2. Salah tafsir terhadap peristiwa alam: Di masa lalu, masyarakat mungkin belum memiliki pemahaman ilmiah tentang peristiwa alam, seperti badai, gempa bumi, atau gerhana. Akibatnya, mereka mungkin menghubungkan peristiwa-peristiwa ini dengan kekuatan atau makhluk gaib dan mengembangkan takhayul untuk melindungi diri mereka dari bahaya.
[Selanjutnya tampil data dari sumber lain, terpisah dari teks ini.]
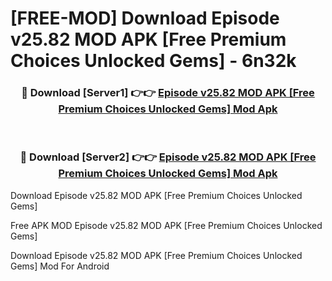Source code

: # [FREE-MOD] Download Episode v25.82 MOD APK [Free Premium Choices Unlocked Gems] - 6n32k


<div align="center">
<h3>🔴 Download [Server1] 👉👉 <a href="https://apk-comot.site?title=Episode_v25.82_MOD_APK_[Free_Premium_Choices_Unlocked_Gems]">Episode v25.82 MOD APK [Free Premium Choices Unlocked Gems] Mod Apk</a></h3><br>

<h3>🔴 Download [Server2] 👉👉 <a href="https://apk-comot.site?title=Episode_v25.82_MOD_APK_[Free_Premium_Choices_Unlocked_Gems]">Episode v25.82 MOD APK [Free Premium Choices Unlocked Gems] Mod Apk</a></h3>
</div>



Download Episode v25.82 MOD APK [Free Premium Choices Unlocked Gems] 

Free APK MOD Episode v25.82 MOD APK [Free Premium Choices Unlocked Gems] 

Download Episode v25.82 MOD APK [Free Premium Choices Unlocked Gems] Mod For Android
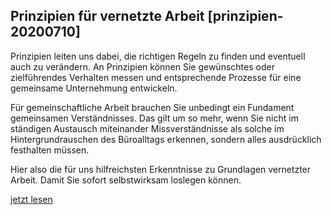 ## Prinzipien für vernetzte Arbeit [prinzipien-20200710]

Prinzipien leiten uns dabei, die richtigen Regeln zu finden und eventuell auch zu verändern. An Prinzipien können Sie gewünschtes oder zielführendes Verhalten messen und entsprechende Prozesse für eine gemeinsame Unternehmung entwickeln.

Für gemeinschaftliche Arbeit brauchen Sie unbedingt ein Fundament gemeinsamen Verständnisses. Das gilt um so mehr, wenn Sie nicht im ständigen Austausch miteinander Missverständnisse als solche im Hintergrundrauschen des Büroalltags erkennen, sondern alles ausdrücklich festhalten müssen.

Hier also die für uns hilfreichsten Erkenntnisse zu Grundlagen vernetzter Arbeit. Damit Sie sofort selbstwirksam loslegen können.

[jetzt lesen](#prinzipien-absprachen-20200710)
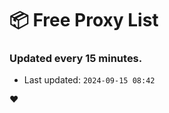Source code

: # :package: Free Proxy List
### Updated every 15 minutes.

- Last updated: `2024-09-15 08:42`

:heart:
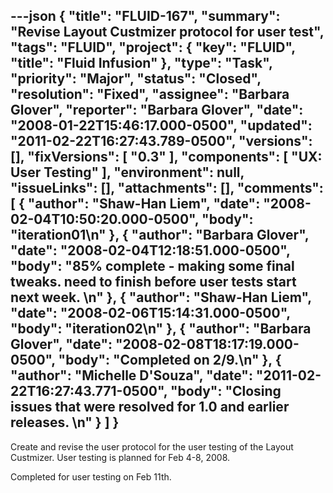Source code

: ---json
{
  "title": "FLUID-167",
  "summary": "Revise Layout Custmizer protocol for user test",
  "tags": "FLUID",
  "project": {
    "key": "FLUID",
    "title": "Fluid Infusion"
  },
  "type": "Task",
  "priority": "Major",
  "status": "Closed",
  "resolution": "Fixed",
  "assignee": "Barbara Glover",
  "reporter": "Barbara Glover",
  "date": "2008-01-22T15:46:17.000-0500",
  "updated": "2011-02-22T16:27:43.789-0500",
  "versions": [],
  "fixVersions": [
    "0.3"
  ],
  "components": [
    "UX: User Testing"
  ],
  "environment": null,
  "issueLinks": [],
  "attachments": [],
  "comments": [
    {
      "author": "Shaw-Han Liem",
      "date": "2008-02-04T10:50:20.000-0500",
      "body": "iteration01\n"
    },
    {
      "author": "Barbara Glover",
      "date": "2008-02-04T12:18:51.000-0500",
      "body": "85% complete - making some final tweaks.  need to finish before user tests start next week. &#x20;\n"
    },
    {
      "author": "Shaw-Han Liem",
      "date": "2008-02-06T15:14:31.000-0500",
      "body": "iteration02\n"
    },
    {
      "author": "Barbara Glover",
      "date": "2008-02-08T18:17:19.000-0500",
      "body": "Completed on 2/9.\n"
    },
    {
      "author": "Michelle D'Souza",
      "date": "2011-02-22T16:27:43.771-0500",
      "body": "Closing issues that were resolved for 1.0 and earlier releases.&#x20;\n"
    }
  ]
}
---
Create and revise the user protocol for the user testing of the Layout Custmizer.  User testing is planned for Feb 4-8, 2008.

Completed for user testing on Feb 11th.

        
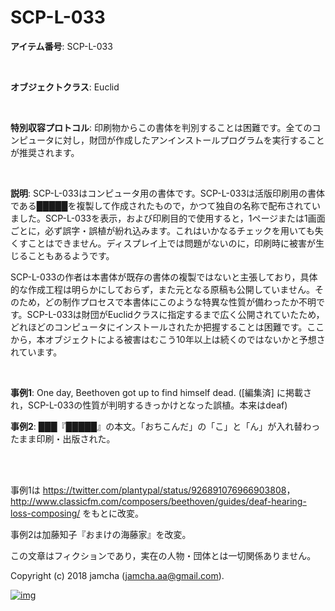 # SCP-L-033

**アイテム番号**: SCP-L-033  

<br>  

**オブジェクトクラス**: Euclid  

<br>  

**特別収容プロトコル**: 印刷物からこの書体を判別することは困難です。全てのコンピュータに対し，財団が作成したアンインストールプログラムを実行することが推奨されます。  

<br>  

**説明**: SCP-L-033はコンピュータ用の書体です。SCP-L-033は活版印刷用の書体である█████を複製して作成されたもので，かつて独自の名称で配布されていました。SCP-L-033を表示，および印刷目的で使用すると，1ページまたは1画面ごとに，必ず誤字・誤植が紛れ込みます。これはいかなるチェックを用いても失くすことはできません。ディスプレイ上では問題がないのに，印刷時に被害が生じることもあるようです。  

SCP-L-033の作者は本書体が既存の書体の複製ではないと主張しており，具体的な作成工程は明らかにしておらず，また元となる原稿も公開していません。そのため，どの制作プロセスで本書体にこのような特異な性質が備わったか不明です。SCP-L-033は財団がEuclidクラスに指定するまで広く公開されていたため，どれほどのコンピュータにインストールされたか把握することは困難です。ここから，本オブジェクトによる被害はむこう10年以上は続くのではないかと予想されています。  

<br>  

**事例1**: One day, Beethoven got up to find himself dead. ([編集済] に掲載され，SCP-L-033の性質が判明するきっかけとなった誤植。本来はdeaf)  

**事例2**: ███『█████』の本文。「おちこんだ」の「こ」と「ん」が入れ替わったまま印刷・出版された。  

<br>  
<br>  

事例1は <https://twitter.com/plantypal/status/926891076966903808>， <http://www.classicfm.com/composers/beethoven/guides/deaf-hearing-loss-composing/> をもとに改変。  

事例2は加藤知子『おまけの海藤家』を改変。  

この文章はフィクションであり，実在の人物・団体とは一切関係ありません。  

Copyright (c) 2018 jamcha (jamcha.aa@gmail.com).  

[![img](http://i.creativecommons.org/l/by-sa/4.0/88x31.png)](http://creativecommons.org/licenses/by-sa/4.0/deed)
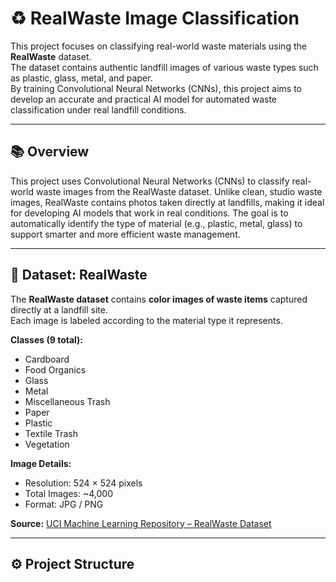 # ♻️ RealWaste Image Classification

This project focuses on classifying real-world waste materials using the **RealWaste** dataset.  
The dataset contains authentic landfill images of various waste types such as plastic, glass, metal, and paper.  
By training Convolutional Neural Networks (CNNs), this project aims to develop an accurate and practical AI model for automated waste classification under real landfill conditions.

---

## 📚 Overview

This project uses Convolutional Neural Networks (CNNs) to classify real-world waste images from the RealWaste dataset.
Unlike clean, studio waste images, RealWaste contains photos taken directly at landfills, making it ideal for developing AI models that work in real conditions.
The goal is to automatically identify the type of material (e.g., plastic, metal, glass) to support smarter and more efficient waste management.

---

## 🧠 Dataset: RealWaste

The **RealWaste dataset** contains **color images of waste items** captured directly at a landfill site.  
Each image is labeled according to the material type it represents.

**Classes (9 total):**
- Cardboard  
- Food Organics  
- Glass  
- Metal  
- Miscellaneous Trash  
- Paper  
- Plastic  
- Textile Trash  
- Vegetation  

**Image Details:**
- Resolution: 524 × 524 pixels  
- Total Images: ~4,000  
- Format: JPG / PNG  

**Source:** [UCI Machine Learning Repository – RealWaste Dataset](https://archive.ics.uci.edu/dataset/965/realwaste)

---

## ⚙️ Project Structure

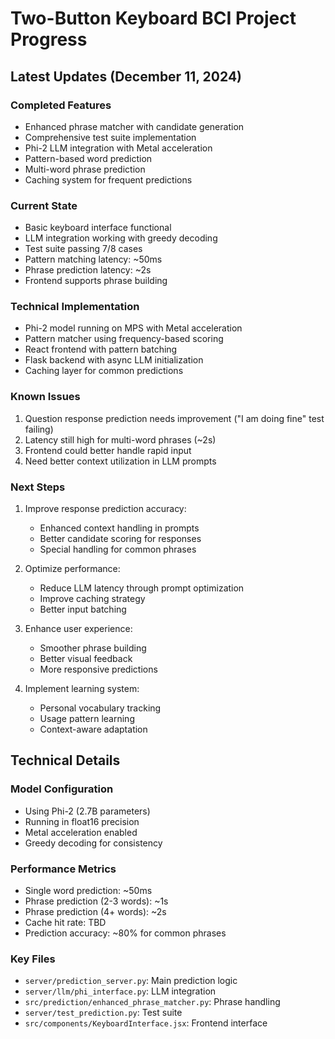 # Two-Button Keyboard BCI Project Progress

## Latest Updates (December 11, 2024)

### Completed Features
- Enhanced phrase matcher with candidate generation
- Comprehensive test suite implementation
- Phi-2 LLM integration with Metal acceleration
- Pattern-based word prediction
- Multi-word phrase prediction
- Caching system for frequent predictions

### Current State
- Basic keyboard interface functional
- LLM integration working with greedy decoding
- Test suite passing 7/8 cases
- Pattern matching latency: ~50ms
- Phrase prediction latency: ~2s
- Frontend supports phrase building

### Technical Implementation
- Phi-2 model running on MPS with Metal acceleration
- Pattern matcher using frequency-based scoring
- React frontend with pattern batching
- Flask backend with async LLM initialization
- Caching layer for common predictions

### Known Issues
1. Question response prediction needs improvement ("I am doing fine" test failing)
2. Latency still high for multi-word phrases (~2s)
3. Frontend could better handle rapid input
4. Need better context utilization in LLM prompts

### Next Steps
1. Improve response prediction accuracy:
   - Enhanced context handling in prompts
   - Better candidate scoring for responses
   - Special handling for common phrases

2. Optimize performance:
   - Reduce LLM latency through prompt optimization
   - Improve caching strategy
   - Better input batching

3. Enhance user experience:
   - Smoother phrase building
   - Better visual feedback
   - More responsive predictions

4. Implement learning system:
   - Personal vocabulary tracking
   - Usage pattern learning
   - Context-aware adaptation

## Technical Details

### Model Configuration
- Using Phi-2 (2.7B parameters)
- Running in float16 precision
- Metal acceleration enabled
- Greedy decoding for consistency

### Performance Metrics
- Single word prediction: ~50ms
- Phrase prediction (2-3 words): ~1s
- Phrase prediction (4+ words): ~2s
- Cache hit rate: TBD
- Prediction accuracy: ~80% for common phrases

### Key Files
- `server/prediction_server.py`: Main prediction logic
- `server/llm/phi_interface.py`: LLM integration
- `src/prediction/enhanced_phrase_matcher.py`: Phrase handling
- `server/test_prediction.py`: Test suite
- `src/components/KeyboardInterface.jsx`: Frontend interface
3. Bias konfirmasi: Orang cenderung mengingat peristiwa yang mendukung keyakinan mereka dan melupakan atau mengabaikan bukti yang bertentangan dengan keyakinan mereka. Hal ini dapat menyebabkan takhayul terus berlanjut, karena orang secara selektif mengingat saat-saat ketika takhayul mereka tampak benar dan melupakan saat-saat yang sebenarnya tidak benar.
4. Pembelajaran sosial: Takhayul juga bisa dipelajari dari orang lain, seperti orang tua, teman, atau pemimpin budaya. Anak-anak mungkin diajari untuk memercayai takhayul tertentu oleh orang tuanya, dan kepercayaan ini mungkin terus diwariskan dari generasi ke generasi.
5. Keyakinan dan tradisi budaya: Takhayul dapat tertanam kuat dalam kepercayaan budaya dan tradisi. Simbol, ritual, atau praktik tertentu dapat dianggap membawa keberuntungan atau kesialan berdasarkan faktor sejarah, agama, atau sosial.
6. Informasi yang salah: Takhayul dapat menyebar melalui informasi yang salah atau kesalahpahaman. Orang mungkin menyampaikan informasi yang salah tentang keyakinan atau praktik tertentu, sehingga mengarah pada pelestarian takhayul.
Penting untuk dicatat bahwa meskipun takhayul mungkin memberi orang rasa nyaman atau kendali dalam menghadapi ketidakpastian, takhayul tidak memiliki bukti ilmiah dan tidak memberikan pemahaman yang dapat diandalkan atau akurat tentang dunia di sekitar kita.